TASK ITEM: Please output every entry below precisely as written.

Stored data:

────

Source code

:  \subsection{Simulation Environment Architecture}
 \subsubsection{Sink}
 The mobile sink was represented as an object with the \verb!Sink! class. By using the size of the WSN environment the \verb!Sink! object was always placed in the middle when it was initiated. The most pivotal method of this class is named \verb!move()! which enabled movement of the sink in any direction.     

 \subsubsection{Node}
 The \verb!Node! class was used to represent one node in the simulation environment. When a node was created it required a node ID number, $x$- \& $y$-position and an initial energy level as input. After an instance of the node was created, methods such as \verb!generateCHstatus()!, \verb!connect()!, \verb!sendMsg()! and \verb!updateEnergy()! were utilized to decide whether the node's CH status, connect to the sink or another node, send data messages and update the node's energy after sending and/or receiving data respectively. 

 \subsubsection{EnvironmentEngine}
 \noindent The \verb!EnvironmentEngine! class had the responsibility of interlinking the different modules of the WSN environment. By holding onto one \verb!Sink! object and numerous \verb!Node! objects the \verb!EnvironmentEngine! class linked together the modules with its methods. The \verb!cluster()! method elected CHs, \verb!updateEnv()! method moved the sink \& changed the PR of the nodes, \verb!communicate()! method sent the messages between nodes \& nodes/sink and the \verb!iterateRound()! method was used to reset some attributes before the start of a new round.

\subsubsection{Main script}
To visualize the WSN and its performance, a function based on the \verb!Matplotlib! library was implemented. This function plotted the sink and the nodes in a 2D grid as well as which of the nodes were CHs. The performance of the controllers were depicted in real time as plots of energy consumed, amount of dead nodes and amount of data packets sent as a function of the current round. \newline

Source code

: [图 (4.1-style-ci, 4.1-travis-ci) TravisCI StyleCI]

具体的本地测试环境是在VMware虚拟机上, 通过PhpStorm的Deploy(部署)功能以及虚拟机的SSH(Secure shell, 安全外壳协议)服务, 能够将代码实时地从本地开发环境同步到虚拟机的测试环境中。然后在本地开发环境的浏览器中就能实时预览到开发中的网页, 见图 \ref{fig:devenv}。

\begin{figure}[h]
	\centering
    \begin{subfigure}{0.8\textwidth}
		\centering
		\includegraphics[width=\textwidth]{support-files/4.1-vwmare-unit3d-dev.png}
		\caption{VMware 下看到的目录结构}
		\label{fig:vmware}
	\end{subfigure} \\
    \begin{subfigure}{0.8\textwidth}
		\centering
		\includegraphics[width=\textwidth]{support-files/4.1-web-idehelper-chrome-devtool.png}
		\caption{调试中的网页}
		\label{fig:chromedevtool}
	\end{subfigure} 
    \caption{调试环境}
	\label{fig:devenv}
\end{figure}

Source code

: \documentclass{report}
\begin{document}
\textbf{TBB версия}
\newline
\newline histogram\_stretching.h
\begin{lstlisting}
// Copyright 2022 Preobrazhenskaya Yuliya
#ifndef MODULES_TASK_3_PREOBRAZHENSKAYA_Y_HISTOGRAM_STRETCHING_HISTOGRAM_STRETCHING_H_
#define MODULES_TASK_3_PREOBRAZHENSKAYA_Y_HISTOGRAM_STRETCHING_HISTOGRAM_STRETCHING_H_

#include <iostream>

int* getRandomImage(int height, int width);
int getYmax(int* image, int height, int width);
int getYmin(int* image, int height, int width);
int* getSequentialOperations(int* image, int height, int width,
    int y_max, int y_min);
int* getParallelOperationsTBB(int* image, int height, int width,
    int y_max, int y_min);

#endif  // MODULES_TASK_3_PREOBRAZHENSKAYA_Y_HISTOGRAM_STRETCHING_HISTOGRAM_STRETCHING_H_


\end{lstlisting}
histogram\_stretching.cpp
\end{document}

────

RESULT OF THIS TASK:
Source code

:  \subsection{Simulation Environment Architecture}
 \subsubsection{Sink}
 The mobile sink was represented as an object with the \verb!Sink! class. By using the size of the WSN environment the \verb!Sink! object was always placed in the middle when it was initiated. The most pivotal method of this class is named \verb!move()! which enabled movement of the sink in any direction.     

 \subsubsection{Node}
 The \verb!Node! class was used to represent one node in the simulation environment. When a node was created it required a node ID number, $x$- \& $y$-position and an initial energy level as input. After an instance of the node was created, methods such as \verb!generateCHstatus()!, \verb!connect()!, \verb!sendMsg()! and \verb!updateEnergy()! were utilized to decide whether the node's CH status, connect to the sink or another node, send data messages and update the node's energy after sending and/or receiving data respectively. 

 \subsubsection{EnvironmentEngine}
 \noindent The \verb!EnvironmentEngine! class had the responsibility of interlinking the different modules of the WSN environment. By holding onto one \verb!Sink! object and numerous \verb!Node! objects the \verb!EnvironmentEngine! class linked together the modules with its methods. The \verb!cluster()! method elected CHs, \verb!updateEnv()! method moved the sink \& changed the PR of the nodes, \verb!communicate()! method sent the messages between nodes \& nodes/sink and the \verb!iterateRound()! method was used to reset some attributes before the start of a new round.

\subsubsection{Main script}
To visualize the WSN and its performance, a function based on the \verb!Matplotlib! library was implemented. This function plotted the sink and the nodes in a 2D grid as well as which of the nodes were CHs. The performance of the controllers were depicted in real time as plots of energy consumed, amount of dead nodes and amount of data packets sent as a function of the current round. \newline

Source code

: [图 (4.1-style-ci, 4.1-travis-ci) TravisCI StyleCI]

具体的本地测试环境是在VMware虚拟机上, 通过PhpStorm的Deploy(部署)功能以及虚拟机的SSH(Secure shell, 安全外壳协议)服务, 能够将代码实时地从本地开发环境同步到虚拟机的测试环境中。然后在本地开发环境的浏览器中就能实时预览到开发中的网页, 见图 \ref{fig:devenv}。

\begin{figure}[h]
	\centering
    \begin{subfigure}{0.8\textwidth}
		\centering
		\includegraphics[width=\textwidth]{support-files/4.1-vwmare-unit3d-dev.png}
		\caption{VMware 下看到的目录结构}
		\label{fig:vmware}
	\end{subfigure} \\
    \begin{subfigure}{0.8\textwidth}
		\centering
		\includegraphics[width=\textwidth]{support-files/4.1-web-idehelper-chrome-devtool.png}
		\caption{调试中的网页}
		\label{fig:chromedevtool}
	\end{subfigure} 
    \caption{调试环境}
	\label{fig:devenv}
\end{figure}

Source code

: \documentclass{report}
\begin{document}
\textbf{TBB версия}
\newline
\newline histogram\_stretching.h
\begin{lstlisting}
// Copyright 2022 Preobrazhenskaya Yuliya
#ifndef MODULES_TASK_3_PREOBRAZHENSKAYA_Y_HISTOGRAM_STRETCHING_HISTOGRAM_STRETCHING_H_
#define MODULES_TASK_3_PREOBRAZHENSKAYA_Y_HISTOGRAM_STRETCHING_HISTOGRAM_STRETCHING_H_

#include <iostream>

int* getRandomImage(int height, int width);
int getYmax(int* image, int height, int width);
int getYmin(int* image, int height, int width);
int* getSequentialOperations(int* image, int height, int width,
    int y_max, int y_min);
int* getParallelOperationsTBB(int* image, int height, int width,
    int y_max, int y_min);

#endif  // MODULES_TASK_3_PREOBRAZHENSKAYA_Y_HISTOGRAM_STRETCHING_HISTOGRAM_STRETCHING_H_


\end{lstlisting}
histogram\_stretching.cpp
\end{document}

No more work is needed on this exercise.